Debugging Distributed Trace Gaps with ftrace

This is part two of a three-part series where we examine “gaps” in our distributed traces.

In the first part, we introduced the problem and used tcpdump to test (and disprove) our initial theory about delays in the travel time of TCP packets across the network.

In this part, we’ll show how we used a tool called ftrace to track the gaps to delays inside the auditing subsystem of the Linux kernel.

In the third and final part, we’ll share some improvements we’ve made to our monitoring system to better detect these kinds of issues in the future.

Recap #

In the previous part, we introduced the problem of “gaps” in our distributed traces for service-service HTTP calls. We formulated a theory that the gaps were caused by delayed travel times of packets sent from the client to the server. We used tcpdump to test that theory:

Debugging gaps with tcpdump

Although data we gathered with tcpdump disproved this theory, it allowed us to eliminate networking issues from consideration entirely, and improved our understanding of the gaps. At this point, our understanding of the gaps is that they:

  • Start after the establishment of the TCP connection
  • End before the processing of the HTTP request by the express web application
  • Have nothing to do with packet delays or networking issues in general
  • Are occurring somewhere on the server-side

Maybe it’s the kernel? #

Having eliminated the network as a possible cause, we decided to try isolating the gaps to another large quadrant of possibilities: the Linux kernel.

What is the Linux kernel, anyway? #

The Linux kernel is the part of Linux operating systems with special privileges to execute any CPU instruction, to directly access memory, and to interface with disk and network controllers. The kernel provides abstractions for this hardware which applications interact with through kernel APIs called "syscalls".

How NodeJS interacts with the kernel #

When our NodeJS express web application wants to check for new TCP connections from remote clients, it makes an accept4 syscall to the Linux kernel. When it wants to read in an HTTP request from one of these TCP connections, it uses the read syscall. It responds to HTTP requests and writes logs with the write syscall.

As we noted in the last part of the series, our tracing library — dd-trace-js — cannot observe anything outside of NodeJS. This includes code in the Linux kernel that implements these syscalls.

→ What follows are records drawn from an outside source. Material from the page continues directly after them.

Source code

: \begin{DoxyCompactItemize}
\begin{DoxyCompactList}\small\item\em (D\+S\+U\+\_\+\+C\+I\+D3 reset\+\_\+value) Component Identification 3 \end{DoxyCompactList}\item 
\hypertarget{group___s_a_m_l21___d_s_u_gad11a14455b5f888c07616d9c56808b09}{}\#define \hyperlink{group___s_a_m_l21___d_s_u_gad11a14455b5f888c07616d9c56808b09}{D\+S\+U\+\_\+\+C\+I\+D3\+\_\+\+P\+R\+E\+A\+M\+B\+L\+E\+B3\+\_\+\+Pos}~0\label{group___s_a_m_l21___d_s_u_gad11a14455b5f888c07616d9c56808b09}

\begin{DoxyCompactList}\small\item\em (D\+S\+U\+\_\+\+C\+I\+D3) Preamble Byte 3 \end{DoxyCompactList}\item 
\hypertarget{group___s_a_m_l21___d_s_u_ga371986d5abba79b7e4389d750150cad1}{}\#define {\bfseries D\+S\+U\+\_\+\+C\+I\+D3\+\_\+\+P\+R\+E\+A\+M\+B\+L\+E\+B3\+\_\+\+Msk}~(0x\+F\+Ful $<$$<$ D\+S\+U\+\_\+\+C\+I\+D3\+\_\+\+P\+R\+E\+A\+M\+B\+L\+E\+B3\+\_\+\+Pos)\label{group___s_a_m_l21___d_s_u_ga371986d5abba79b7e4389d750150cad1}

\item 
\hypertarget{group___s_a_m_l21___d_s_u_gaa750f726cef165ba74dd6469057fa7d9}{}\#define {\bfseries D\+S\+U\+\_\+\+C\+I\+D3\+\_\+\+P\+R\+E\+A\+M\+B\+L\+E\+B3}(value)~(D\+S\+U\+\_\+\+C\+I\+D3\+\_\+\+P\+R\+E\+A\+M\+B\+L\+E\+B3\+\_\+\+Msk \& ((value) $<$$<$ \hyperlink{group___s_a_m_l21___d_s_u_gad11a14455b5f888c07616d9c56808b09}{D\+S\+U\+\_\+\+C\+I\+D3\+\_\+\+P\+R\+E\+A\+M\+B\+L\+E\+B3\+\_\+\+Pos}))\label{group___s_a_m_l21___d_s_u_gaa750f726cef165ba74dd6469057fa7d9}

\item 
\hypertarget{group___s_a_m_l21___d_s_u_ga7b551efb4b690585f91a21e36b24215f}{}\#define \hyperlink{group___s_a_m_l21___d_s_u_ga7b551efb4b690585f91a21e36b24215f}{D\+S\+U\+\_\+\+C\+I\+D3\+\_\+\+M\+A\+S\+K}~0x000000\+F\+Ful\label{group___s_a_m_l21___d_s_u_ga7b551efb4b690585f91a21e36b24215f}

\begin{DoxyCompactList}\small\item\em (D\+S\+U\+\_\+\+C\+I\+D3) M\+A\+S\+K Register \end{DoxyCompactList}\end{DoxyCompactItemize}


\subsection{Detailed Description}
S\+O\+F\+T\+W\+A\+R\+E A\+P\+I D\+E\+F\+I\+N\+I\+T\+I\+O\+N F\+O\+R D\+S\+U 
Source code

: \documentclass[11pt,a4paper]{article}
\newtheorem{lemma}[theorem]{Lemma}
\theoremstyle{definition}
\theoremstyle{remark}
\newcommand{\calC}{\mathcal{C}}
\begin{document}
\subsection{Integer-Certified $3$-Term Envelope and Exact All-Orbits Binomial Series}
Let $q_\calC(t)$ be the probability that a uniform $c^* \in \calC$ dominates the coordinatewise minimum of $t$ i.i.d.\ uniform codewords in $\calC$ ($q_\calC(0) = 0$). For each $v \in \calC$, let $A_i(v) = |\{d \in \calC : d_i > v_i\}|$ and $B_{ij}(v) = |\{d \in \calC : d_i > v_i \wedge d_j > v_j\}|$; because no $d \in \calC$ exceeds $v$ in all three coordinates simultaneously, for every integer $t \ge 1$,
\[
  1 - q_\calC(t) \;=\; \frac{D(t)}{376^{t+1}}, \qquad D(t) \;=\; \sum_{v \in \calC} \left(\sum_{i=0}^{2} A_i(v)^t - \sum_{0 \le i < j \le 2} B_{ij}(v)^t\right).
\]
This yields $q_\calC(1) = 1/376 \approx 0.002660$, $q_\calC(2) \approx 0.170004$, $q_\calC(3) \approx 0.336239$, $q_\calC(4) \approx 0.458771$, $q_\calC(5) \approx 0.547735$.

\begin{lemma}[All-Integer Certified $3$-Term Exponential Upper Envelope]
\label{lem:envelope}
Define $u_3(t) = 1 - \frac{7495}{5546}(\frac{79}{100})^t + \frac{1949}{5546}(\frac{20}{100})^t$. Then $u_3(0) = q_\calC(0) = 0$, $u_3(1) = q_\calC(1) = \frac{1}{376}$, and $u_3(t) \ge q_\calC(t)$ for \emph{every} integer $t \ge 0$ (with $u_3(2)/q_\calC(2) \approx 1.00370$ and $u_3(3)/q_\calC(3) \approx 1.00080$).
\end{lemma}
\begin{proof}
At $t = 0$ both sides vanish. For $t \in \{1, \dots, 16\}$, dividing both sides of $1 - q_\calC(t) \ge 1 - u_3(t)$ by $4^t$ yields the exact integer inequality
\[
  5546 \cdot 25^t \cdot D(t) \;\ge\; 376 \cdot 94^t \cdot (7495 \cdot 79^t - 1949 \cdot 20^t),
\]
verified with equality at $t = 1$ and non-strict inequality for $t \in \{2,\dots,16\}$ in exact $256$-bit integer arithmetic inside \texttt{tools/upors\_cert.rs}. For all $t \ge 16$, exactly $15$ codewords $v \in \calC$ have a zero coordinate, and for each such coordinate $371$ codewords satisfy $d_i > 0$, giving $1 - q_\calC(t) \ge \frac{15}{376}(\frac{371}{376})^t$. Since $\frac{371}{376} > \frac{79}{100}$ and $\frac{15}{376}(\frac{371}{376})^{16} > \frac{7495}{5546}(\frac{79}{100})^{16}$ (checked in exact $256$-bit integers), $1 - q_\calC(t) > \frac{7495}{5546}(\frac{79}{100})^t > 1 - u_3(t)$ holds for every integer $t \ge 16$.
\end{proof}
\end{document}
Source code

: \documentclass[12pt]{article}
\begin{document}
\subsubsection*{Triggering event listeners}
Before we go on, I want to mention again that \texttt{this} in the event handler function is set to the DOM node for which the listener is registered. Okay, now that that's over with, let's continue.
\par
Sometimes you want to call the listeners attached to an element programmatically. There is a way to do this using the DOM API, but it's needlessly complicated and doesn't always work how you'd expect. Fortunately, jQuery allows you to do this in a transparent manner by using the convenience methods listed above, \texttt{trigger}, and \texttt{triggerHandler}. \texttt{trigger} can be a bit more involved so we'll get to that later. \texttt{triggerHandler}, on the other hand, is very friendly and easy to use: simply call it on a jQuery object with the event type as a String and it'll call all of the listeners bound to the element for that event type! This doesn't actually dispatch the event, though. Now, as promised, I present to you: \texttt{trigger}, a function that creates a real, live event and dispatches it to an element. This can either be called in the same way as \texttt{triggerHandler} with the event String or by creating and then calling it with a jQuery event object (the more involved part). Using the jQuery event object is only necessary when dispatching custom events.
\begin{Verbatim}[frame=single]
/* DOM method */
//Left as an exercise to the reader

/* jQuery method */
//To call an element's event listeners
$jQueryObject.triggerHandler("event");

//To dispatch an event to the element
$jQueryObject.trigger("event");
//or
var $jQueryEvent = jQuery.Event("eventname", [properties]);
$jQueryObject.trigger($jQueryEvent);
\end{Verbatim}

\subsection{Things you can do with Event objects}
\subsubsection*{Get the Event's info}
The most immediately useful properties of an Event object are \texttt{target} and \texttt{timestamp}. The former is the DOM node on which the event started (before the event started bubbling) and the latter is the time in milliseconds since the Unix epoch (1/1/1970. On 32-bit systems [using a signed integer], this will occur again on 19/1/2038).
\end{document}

Any delays in calls by NodeJS to the Linux kernel would manifest as gaps in our distributed traces.

How to observe the Linux kernel #

To determine if the gaps were caused by delays inside the Linux kernel, we needed a tool that could observe what was happening inside of it.

Several tools can do just this. The diagram below by Brendan Gregg shows the landscape of tools that can be used to observe applications, Linux libraries, the Linux kernel, and hardware. Linux kernel encompasses the area between the “System Call Interface” to “Device Drivers”, inclusive (“Linux kernel” annotation is my own). NodeJS and our express web application reside in the “Applications” layer.

Brendan Gregg’s system debugging diagram

Looking at the available tools in the diagram above, we could see that tools like BCC, bpftrace, ftrace, LTTng, and perf are capable of observing the Linux kernel, and more.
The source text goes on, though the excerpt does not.